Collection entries
Segment Open

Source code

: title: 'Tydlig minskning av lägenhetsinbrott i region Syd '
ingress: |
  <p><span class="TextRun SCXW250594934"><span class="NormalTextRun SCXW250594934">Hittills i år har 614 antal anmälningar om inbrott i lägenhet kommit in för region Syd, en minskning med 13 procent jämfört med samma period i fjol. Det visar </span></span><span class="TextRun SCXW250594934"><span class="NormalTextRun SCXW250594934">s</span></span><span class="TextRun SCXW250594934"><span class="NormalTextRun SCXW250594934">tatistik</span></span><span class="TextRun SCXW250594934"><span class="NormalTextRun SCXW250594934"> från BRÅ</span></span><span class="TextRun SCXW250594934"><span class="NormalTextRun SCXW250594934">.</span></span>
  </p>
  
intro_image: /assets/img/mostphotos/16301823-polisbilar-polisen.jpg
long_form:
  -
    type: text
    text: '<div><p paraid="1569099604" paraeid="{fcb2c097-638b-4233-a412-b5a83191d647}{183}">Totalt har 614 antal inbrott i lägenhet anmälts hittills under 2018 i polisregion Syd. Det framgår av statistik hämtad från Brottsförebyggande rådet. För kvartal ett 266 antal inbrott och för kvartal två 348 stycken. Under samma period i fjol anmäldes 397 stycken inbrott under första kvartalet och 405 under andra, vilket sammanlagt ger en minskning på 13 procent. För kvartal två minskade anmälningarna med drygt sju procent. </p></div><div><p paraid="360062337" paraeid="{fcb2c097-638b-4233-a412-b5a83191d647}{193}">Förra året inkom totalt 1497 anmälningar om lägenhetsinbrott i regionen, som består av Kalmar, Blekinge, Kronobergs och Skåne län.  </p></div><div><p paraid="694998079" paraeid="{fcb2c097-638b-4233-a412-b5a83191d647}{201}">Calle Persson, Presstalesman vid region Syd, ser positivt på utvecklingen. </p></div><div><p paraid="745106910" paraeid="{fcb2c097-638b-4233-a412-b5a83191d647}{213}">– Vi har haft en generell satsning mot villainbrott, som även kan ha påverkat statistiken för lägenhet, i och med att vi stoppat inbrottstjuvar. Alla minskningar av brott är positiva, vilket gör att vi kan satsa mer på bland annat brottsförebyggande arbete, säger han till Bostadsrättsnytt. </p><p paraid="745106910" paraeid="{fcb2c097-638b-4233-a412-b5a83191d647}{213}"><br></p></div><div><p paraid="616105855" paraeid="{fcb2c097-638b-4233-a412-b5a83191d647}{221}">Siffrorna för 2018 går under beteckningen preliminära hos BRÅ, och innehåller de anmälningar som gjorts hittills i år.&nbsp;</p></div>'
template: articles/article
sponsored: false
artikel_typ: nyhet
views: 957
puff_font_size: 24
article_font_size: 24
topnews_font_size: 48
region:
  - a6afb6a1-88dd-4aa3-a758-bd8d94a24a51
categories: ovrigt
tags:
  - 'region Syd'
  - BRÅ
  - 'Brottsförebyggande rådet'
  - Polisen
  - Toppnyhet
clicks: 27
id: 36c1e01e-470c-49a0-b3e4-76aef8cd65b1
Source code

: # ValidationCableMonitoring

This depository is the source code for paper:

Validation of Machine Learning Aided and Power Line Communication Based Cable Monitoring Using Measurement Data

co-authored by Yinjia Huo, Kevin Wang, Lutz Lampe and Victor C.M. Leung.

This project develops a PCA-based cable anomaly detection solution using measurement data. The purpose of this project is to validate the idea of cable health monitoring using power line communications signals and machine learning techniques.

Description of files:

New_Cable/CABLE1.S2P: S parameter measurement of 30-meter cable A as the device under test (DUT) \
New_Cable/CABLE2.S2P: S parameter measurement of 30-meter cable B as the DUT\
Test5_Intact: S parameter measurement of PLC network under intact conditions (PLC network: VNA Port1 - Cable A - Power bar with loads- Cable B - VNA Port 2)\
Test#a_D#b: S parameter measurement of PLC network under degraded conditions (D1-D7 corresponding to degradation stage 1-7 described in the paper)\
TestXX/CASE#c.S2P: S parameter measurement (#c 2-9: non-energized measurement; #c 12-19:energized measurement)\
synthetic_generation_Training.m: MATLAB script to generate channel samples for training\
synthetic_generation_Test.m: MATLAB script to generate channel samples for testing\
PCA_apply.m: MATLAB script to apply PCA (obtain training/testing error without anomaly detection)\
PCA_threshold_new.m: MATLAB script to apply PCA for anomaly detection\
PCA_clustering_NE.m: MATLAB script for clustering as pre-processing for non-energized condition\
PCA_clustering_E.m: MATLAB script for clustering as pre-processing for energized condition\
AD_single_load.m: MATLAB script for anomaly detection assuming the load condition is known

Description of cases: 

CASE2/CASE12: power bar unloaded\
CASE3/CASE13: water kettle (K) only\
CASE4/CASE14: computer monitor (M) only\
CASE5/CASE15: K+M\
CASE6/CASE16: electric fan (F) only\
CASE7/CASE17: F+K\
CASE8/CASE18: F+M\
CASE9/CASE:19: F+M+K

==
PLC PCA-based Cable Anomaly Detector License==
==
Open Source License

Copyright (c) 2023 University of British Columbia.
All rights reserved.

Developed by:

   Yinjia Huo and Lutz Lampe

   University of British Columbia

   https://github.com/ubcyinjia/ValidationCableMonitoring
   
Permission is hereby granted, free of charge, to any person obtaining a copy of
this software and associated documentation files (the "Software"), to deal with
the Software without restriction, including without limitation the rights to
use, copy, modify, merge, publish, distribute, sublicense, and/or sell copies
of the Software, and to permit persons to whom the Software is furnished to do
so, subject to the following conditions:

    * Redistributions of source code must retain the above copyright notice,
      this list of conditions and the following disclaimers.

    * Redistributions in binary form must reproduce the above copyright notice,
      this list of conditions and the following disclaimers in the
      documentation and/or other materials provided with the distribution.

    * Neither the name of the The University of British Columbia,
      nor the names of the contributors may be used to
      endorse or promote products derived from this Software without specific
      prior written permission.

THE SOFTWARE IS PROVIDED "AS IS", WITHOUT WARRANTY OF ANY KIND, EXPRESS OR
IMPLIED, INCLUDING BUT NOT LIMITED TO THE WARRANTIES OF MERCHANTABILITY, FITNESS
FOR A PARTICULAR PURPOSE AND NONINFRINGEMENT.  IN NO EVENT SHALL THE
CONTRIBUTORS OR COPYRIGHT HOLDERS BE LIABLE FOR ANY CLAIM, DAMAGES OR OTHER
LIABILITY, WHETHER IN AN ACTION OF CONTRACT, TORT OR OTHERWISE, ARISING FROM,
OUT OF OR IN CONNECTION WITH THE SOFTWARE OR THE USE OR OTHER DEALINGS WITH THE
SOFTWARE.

Segment Closed

YOUR GOAL » Within the records above, count the lines that contain "rights" and give only that number.

SOLUTION TO THIS PROBLEM » 2